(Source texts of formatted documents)

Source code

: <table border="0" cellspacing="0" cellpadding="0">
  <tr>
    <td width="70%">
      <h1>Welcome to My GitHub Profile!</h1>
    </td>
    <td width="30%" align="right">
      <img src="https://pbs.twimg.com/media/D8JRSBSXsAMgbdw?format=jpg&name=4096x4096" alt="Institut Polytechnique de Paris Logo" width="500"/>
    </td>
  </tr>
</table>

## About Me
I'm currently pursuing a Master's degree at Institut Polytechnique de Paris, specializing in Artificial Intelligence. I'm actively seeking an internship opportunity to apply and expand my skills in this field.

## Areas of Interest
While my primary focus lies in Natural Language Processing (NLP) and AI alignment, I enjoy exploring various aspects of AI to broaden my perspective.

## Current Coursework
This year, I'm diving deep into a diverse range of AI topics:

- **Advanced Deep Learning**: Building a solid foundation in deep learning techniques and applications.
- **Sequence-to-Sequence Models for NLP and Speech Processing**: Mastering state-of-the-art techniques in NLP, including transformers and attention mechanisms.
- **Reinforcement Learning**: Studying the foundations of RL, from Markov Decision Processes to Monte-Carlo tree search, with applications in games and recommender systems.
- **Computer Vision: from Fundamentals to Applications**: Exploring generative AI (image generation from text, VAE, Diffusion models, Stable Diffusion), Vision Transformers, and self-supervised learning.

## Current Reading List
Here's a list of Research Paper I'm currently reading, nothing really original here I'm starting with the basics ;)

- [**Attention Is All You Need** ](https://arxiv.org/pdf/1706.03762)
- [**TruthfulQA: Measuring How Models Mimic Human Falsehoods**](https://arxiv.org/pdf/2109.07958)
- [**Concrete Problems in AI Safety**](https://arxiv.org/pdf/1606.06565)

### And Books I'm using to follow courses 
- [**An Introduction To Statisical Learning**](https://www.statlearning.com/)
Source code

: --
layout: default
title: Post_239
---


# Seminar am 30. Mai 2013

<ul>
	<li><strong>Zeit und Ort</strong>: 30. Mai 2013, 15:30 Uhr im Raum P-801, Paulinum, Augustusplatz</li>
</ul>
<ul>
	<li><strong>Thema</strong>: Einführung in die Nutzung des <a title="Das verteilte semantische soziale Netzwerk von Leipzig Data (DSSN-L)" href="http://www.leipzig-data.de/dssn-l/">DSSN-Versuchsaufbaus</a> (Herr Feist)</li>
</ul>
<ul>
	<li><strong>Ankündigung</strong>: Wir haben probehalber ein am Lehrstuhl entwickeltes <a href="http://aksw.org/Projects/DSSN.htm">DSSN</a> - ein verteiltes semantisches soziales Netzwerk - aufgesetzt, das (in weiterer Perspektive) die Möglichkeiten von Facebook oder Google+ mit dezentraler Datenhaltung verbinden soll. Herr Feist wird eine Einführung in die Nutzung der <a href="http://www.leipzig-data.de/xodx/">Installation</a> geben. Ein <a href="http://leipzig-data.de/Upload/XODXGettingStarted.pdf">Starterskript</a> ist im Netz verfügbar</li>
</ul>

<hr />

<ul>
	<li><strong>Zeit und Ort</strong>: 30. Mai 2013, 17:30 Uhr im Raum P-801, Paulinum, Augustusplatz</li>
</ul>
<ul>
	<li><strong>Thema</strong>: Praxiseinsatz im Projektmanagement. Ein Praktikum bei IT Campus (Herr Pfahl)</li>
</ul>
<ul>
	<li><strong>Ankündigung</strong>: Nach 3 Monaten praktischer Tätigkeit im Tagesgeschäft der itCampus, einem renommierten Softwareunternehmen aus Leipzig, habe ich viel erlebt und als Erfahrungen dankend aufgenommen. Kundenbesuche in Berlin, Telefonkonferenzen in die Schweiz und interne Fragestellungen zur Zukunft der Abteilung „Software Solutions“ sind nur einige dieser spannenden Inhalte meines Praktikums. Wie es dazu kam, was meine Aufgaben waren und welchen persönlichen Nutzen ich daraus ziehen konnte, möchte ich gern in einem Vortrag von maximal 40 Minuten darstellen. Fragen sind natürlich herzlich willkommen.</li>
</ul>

**The problem:** Please go through the data above and copy each line containing the word "from".

**Response to this exercise:**
- **Reinforcement Learning**: Studying the foundations of RL, from Markov Decision Processes to Monte-Carlo tree search, with applications in games and recommender systems.
- **Computer Vision: from Fundamentals to Applications**: Exploring generative AI (image generation from text, VAE, Diffusion models, Stable Diffusion), Vision Transformers, and self-supervised learning.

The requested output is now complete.